Stored data entries
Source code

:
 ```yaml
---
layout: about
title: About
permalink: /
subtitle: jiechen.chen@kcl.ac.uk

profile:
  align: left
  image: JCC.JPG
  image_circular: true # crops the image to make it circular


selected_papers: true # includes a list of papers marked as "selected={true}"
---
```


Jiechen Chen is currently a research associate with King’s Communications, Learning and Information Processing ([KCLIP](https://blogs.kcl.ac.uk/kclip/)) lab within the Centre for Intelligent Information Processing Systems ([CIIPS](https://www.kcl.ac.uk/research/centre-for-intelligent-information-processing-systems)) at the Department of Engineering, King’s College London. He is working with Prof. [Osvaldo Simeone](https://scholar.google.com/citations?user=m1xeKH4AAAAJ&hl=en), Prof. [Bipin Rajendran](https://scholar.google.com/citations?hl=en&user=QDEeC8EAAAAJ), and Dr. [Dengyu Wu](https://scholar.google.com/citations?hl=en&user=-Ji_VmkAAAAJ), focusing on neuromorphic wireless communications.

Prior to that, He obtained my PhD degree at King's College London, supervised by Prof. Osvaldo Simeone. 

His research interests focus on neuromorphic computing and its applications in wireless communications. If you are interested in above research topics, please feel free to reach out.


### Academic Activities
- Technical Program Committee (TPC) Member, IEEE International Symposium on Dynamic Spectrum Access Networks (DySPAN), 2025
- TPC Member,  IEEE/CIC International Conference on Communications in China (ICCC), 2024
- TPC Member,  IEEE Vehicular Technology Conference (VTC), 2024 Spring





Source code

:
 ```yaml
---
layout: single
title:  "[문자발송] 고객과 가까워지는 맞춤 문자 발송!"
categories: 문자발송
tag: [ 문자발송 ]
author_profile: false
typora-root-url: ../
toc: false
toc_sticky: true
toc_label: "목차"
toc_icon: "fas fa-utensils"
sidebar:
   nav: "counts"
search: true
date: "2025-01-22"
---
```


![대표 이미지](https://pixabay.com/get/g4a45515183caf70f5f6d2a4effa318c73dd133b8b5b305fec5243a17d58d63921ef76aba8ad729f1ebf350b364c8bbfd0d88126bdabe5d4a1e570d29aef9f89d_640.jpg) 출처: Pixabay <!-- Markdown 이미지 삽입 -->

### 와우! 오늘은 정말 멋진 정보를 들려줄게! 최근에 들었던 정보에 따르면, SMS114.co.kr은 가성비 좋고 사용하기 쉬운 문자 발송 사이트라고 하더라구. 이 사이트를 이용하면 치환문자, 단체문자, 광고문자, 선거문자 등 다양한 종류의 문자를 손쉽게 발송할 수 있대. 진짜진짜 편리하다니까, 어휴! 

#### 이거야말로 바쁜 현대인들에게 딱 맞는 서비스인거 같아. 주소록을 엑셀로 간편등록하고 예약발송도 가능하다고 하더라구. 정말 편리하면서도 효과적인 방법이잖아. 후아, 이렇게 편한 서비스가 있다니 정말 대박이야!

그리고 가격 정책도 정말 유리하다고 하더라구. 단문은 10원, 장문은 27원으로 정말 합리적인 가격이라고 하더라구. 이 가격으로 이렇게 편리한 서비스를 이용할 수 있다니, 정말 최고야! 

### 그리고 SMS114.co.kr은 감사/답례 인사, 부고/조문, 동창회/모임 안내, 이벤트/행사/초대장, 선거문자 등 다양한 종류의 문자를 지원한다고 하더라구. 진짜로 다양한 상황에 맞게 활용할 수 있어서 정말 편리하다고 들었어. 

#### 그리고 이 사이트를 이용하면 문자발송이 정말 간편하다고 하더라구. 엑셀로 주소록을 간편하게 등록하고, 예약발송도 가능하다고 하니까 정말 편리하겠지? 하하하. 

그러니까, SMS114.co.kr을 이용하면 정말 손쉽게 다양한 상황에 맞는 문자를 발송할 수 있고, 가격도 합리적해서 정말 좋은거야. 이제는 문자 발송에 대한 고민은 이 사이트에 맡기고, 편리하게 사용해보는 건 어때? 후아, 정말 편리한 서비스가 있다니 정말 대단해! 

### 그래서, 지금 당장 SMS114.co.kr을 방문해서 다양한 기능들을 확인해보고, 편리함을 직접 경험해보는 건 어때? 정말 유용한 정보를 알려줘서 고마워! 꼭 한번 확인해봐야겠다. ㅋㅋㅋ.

### WORK REQUIRED
Whenever a line in the entries holds the word "서비스가", copy that line.

### TASK RESPONSE
#### 이거야말로 바쁜 현대인들에게 딱 맞는 서비스인거 같아. 주소록을 엑셀로 간편등록하고 예약발송도 가능하다고 하더라구. 정말 편리하면서도 효과적인 방법이잖아. 후아, 이렇게 편한 서비스가 있다니 정말 대박이야!
그러니까, SMS114.co.kr을 이용하면 정말 손쉽게 다양한 상황에 맞는 문자를 발송할 수 있고, 가격도 합리적해서 정말 좋은거야. 이제는 문자 발송에 대한 고민은 이 사이트에 맡기고, 편리하게 사용해보는 건 어때? 후아, 정말 편리한 서비스가 있다니 정말 대단해! 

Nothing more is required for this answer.